- Opening Delimiter -
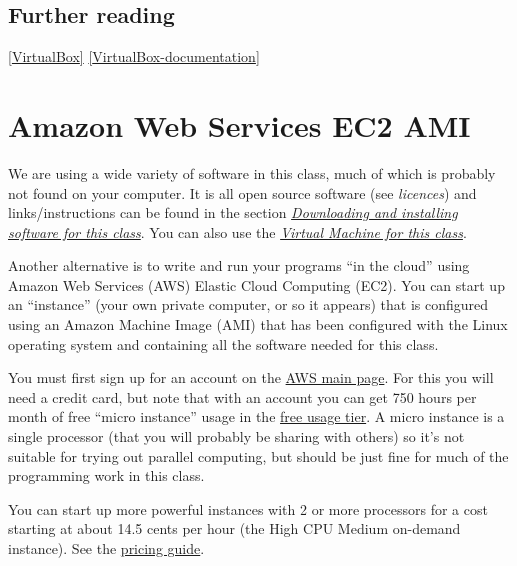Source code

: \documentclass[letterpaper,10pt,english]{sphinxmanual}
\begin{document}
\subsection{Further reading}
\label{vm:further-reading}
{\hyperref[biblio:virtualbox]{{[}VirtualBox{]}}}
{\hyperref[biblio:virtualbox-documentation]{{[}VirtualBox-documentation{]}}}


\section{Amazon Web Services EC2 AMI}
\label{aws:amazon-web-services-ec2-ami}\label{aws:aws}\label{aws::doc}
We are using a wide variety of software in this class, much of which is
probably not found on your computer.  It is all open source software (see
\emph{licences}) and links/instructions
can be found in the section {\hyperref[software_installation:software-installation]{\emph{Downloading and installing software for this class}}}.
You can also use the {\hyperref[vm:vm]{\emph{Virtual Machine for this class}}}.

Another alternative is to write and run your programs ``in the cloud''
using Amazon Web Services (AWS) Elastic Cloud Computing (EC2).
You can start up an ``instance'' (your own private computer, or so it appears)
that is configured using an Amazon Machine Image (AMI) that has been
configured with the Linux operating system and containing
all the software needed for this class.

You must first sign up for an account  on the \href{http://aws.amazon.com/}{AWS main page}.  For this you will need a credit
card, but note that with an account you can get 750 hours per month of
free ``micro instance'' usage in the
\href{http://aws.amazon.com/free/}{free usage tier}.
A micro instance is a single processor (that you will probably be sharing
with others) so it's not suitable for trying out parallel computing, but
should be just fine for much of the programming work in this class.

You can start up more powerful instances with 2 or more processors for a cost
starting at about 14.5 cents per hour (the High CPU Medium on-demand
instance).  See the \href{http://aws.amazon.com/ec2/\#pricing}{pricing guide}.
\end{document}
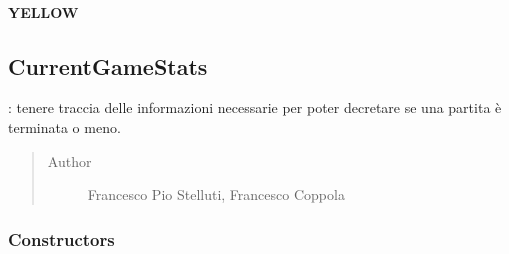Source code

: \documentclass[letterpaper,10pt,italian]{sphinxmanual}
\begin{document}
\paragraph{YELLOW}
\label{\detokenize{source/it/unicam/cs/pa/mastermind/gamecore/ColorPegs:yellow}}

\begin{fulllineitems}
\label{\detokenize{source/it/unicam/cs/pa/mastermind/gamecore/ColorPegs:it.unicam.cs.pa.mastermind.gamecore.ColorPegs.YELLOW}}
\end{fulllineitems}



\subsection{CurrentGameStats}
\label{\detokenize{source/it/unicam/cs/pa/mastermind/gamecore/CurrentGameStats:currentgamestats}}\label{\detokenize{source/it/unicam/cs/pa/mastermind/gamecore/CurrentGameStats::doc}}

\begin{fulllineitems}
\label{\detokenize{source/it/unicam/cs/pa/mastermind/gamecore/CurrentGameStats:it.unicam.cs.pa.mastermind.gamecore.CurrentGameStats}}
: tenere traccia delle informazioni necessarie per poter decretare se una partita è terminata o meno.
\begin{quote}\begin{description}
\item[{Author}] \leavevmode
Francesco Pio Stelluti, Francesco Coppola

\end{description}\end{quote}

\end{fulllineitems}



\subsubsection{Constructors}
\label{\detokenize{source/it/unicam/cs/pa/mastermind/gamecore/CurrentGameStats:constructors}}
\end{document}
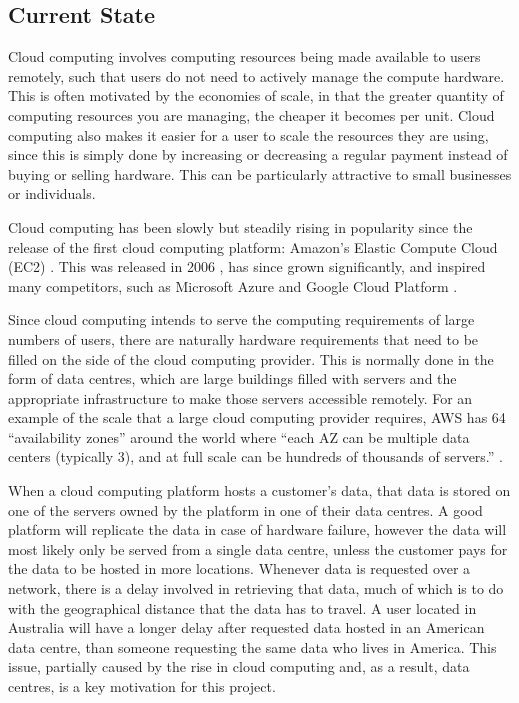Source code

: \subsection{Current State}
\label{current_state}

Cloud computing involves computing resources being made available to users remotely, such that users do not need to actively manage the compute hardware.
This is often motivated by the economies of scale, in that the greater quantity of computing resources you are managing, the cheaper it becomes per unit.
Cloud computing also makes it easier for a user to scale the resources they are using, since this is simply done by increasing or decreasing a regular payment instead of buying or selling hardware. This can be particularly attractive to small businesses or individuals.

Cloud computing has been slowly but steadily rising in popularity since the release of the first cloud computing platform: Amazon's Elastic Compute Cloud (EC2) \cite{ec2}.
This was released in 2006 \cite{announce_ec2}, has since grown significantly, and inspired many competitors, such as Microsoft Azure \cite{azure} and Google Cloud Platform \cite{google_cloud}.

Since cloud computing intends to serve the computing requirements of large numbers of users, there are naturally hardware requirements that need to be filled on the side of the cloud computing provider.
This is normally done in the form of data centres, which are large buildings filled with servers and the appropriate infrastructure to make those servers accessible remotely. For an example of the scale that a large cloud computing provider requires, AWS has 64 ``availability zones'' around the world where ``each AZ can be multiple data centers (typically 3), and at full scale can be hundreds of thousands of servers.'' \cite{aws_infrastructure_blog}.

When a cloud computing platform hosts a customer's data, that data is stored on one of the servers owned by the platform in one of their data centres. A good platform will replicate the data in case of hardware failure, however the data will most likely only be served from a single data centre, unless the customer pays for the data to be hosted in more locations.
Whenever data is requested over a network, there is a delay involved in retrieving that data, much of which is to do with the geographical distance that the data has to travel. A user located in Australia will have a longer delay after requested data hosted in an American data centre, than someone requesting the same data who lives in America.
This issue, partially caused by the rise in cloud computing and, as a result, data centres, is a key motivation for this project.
- Closing Delimiter -
■ WORK REQUEST ■
Would you count the lines in the data that contain "also" and answer with only the number?

■ EXERCISE RESPONSE ■
2